Observing the process of dying was not what I imagined doing this past week. Or any week for that matter.

Despite being almost a hundred years old, Baba always seemed invincible. But, the morning of September 18th, my birthday, I learned that hospice had been called to manage her pain. She was in a morphine-induced sleep and the end clearly was on the horizon. I quickly wrapped up my business and meetings in Israel and called Delta. Even with newly booked return flights, I was sure Baba would be gone by the time I got from Tel Aviv to Fort Lauderdale.

Fortunately, I made it in time. And she knew I was there. I was able to say goodbye.

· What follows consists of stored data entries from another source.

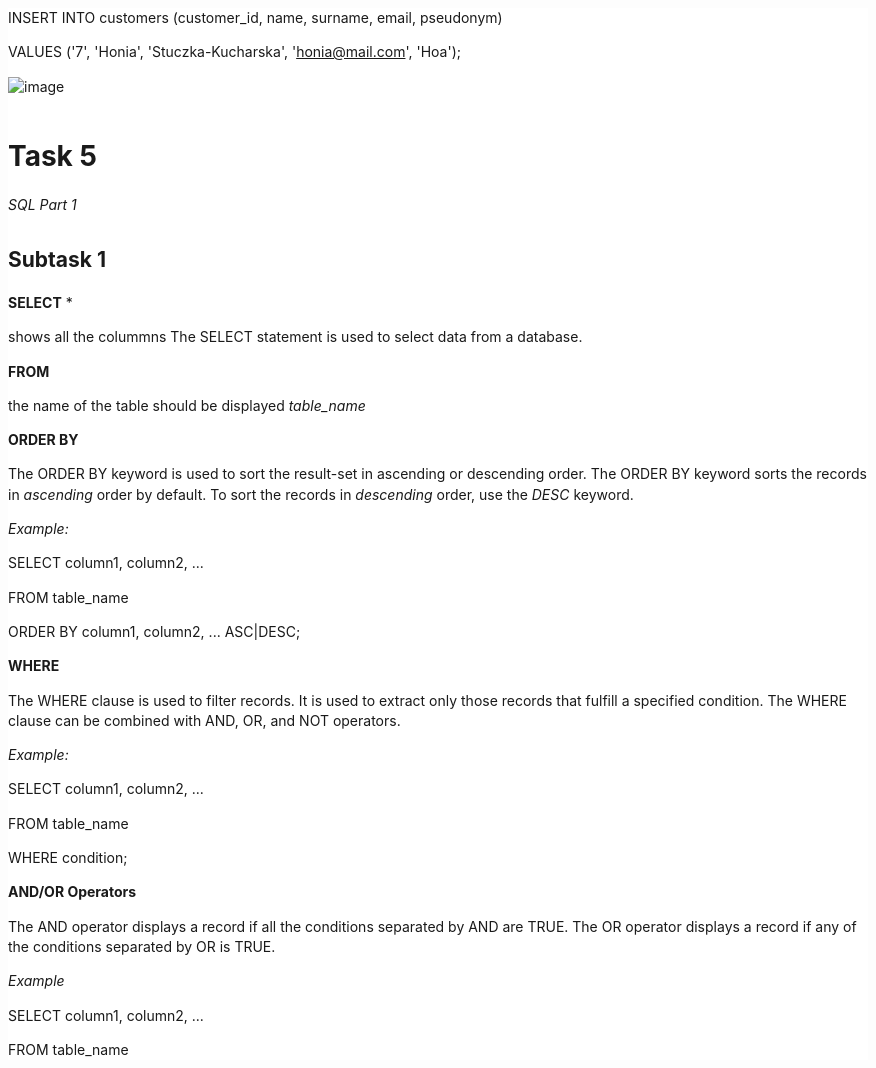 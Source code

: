 INSERT INTO customers (customer_id, name, surname, email, pseudonym)

VALUES ('7', 'Honia', 'Stuczka-Kucharska', 'honia@mail.com', 'Hoa');

![image](https://user-images.githubusercontent.com/101512808/220184874-b347df05-841c-4da8-8ec8-190eee826d78.png)

# Task 5

*SQL Part 1*

## Subtask 1

**SELECT** * 

shows all the colummns
The SELECT statement is used to select data from a database.

**FROM** 

the name of the table should be displayed *table_name*

**ORDER BY** 

The ORDER BY keyword is used to sort the result-set in ascending or descending order.
The ORDER BY keyword sorts the records in *ascending* order by default. To sort the records in *descending* order, use the *DESC* keyword.

_Example:_

SELECT column1, column2, ...

FROM table_name

ORDER BY column1, column2, ... ASC|DESC;

**WHERE** 

The WHERE clause is used to filter records.
It is used to extract only those records that fulfill a specified condition.
The WHERE clause can be combined with AND, OR, and NOT operators.

_Example:_

SELECT column1, column2, ...

FROM table_name

WHERE condition;


**AND/OR Operators** 

The AND operator displays a record if all the conditions separated by AND are TRUE.
The OR operator displays a record if any of the conditions separated by OR is TRUE.

_Example_

SELECT column1, column2, ...

FROM table_name
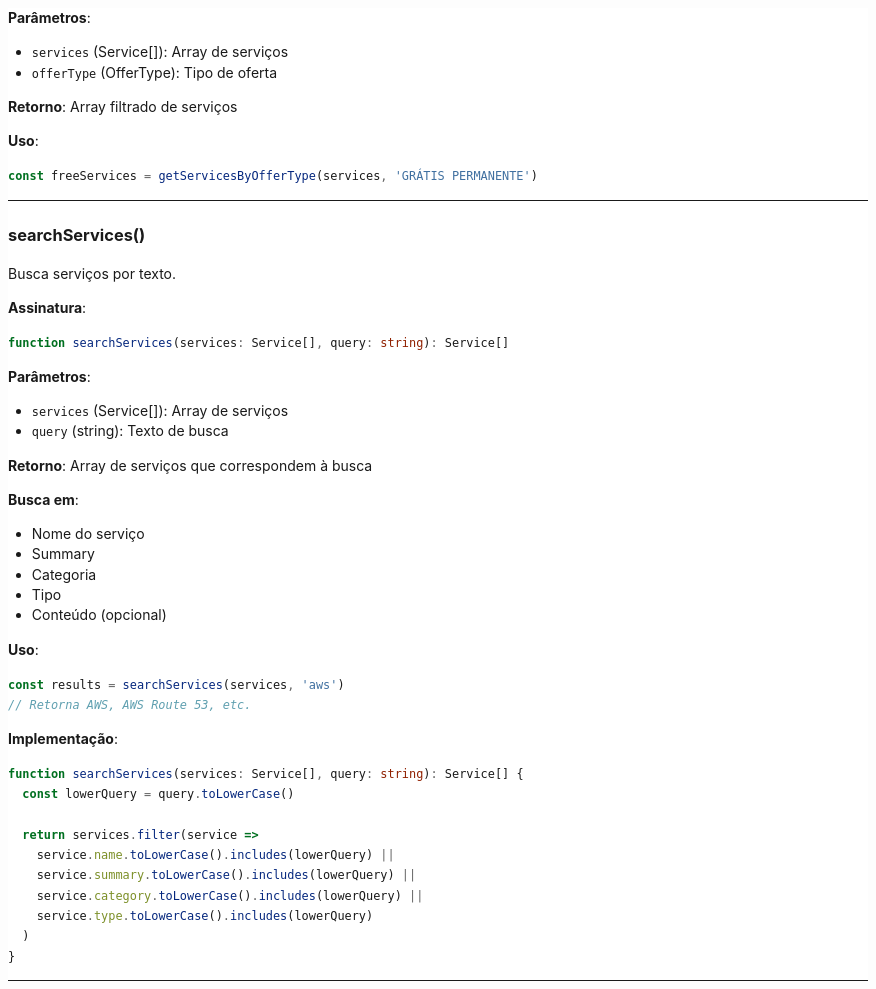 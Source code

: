 **Parâmetros**:
- `services` (Service[]): Array de serviços
- `offerType` (OfferType): Tipo de oferta

**Retorno**: Array filtrado de serviços

**Uso**:
```typescript
const freeServices = getServicesByOfferType(services, 'GRÁTIS PERMANENTE')
```

---

### searchServices()

Busca serviços por texto.

**Assinatura**:
```typescript
function searchServices(services: Service[], query: string): Service[]
```

**Parâmetros**:
- `services` (Service[]): Array de serviços
- `query` (string): Texto de busca

**Retorno**: Array de serviços que correspondem à busca

**Busca em**:
- Nome do serviço
- Summary
- Categoria
- Tipo
- Conteúdo (opcional)

**Uso**:
```typescript
const results = searchServices(services, 'aws')
// Retorna AWS, AWS Route 53, etc.
```

**Implementação**:
```typescript
function searchServices(services: Service[], query: string): Service[] {
  const lowerQuery = query.toLowerCase()
  
  return services.filter(service =>
    service.name.toLowerCase().includes(lowerQuery) ||
    service.summary.toLowerCase().includes(lowerQuery) ||
    service.category.toLowerCase().includes(lowerQuery) ||
    service.type.toLowerCase().includes(lowerQuery)
  )
}
```

---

As we sat vigil for the previous seven days, I had time to reflect back on my fifty-eight years of knowing her. In her unique style and fashion, Baba taught me a tremendous amount about living… and dying. By example, she offered the following:

  1. Have a sense of humor….about everything…even death; don’t take things too seriously.
  2. It’s okay to laugh and cry; preferably at the same time.
  3. A real laugh is one that causes you to pee in your pants.
  4. Be honest, even if it makes others feel guilty or uncomfortable.
  5. Do the right things — not because someone expects you to or because you’re trying to win points — but because you want to.
  6. You’re never too old to dance; at a simcha, be the one to start the hora.
  7. Always have mandel bread and cabbage soup in the freezer; you never know when a grandchild or great-grandchild (or guest) will come visit.
  8. Be ready to entertain with a good story.
  9. Appreciate what you have; don’t lament what you don’t.
  10. Fight for life until your very last breath…or two.

It is natural during times like these for people to offer condolences. In an attempt to provide comfort, some say, “You were so lucky to have her for so long.” Others comment, “She had a full life.” Unfortunately, they simply don’t understand the depth of our sorrow. We wanted her for another twenty years. Baba was the glue that held our family together. Everything we ever did, we did with her in mind. Her opinion mattered. Her approval mattered. Visiting her mattered. Celebrating holidays with her mattered. Calling her weekly mattered. (And, believe you me, she kept score!) She mattered. But now that she’s gone, the family will not be the same. I will not be the same.

Baba was brave, strong, determined, level-headed, admired, respected, and loved by all. Though her presence will truly be missed, I find a bit of comfort in knowing her legacy — one way or another — will live on through nine grandchildren, twenty-six great-grandchildren, and five (hopefully even more one day!) great-great-grandchildren.

Now, sweet Baba, since you lived a righteous life and were privileged to witness five generations, enjoy the special seat reserved for you — only you — at God’s table. Enjoy heaven.

3 thoughts on “The End of a Century

  1. I loved reading your words of wisdom and caring.
    I was hoping for my yearly hug at OJC, but alas pneumonia has prevented this from happening.
    Love and hugs to your whole family.
    Le Shana Tovah!
    Ruth and Karl😍😍

    Liked by 1 person

  2. When it’s someone you love so much, a long life is never long enough.
    How lucky you were to be able to be there for her, all your life, but especially at the end. So many of us grieve because we weren’t able to say goodbye. She was always surrounded by love, even at the end.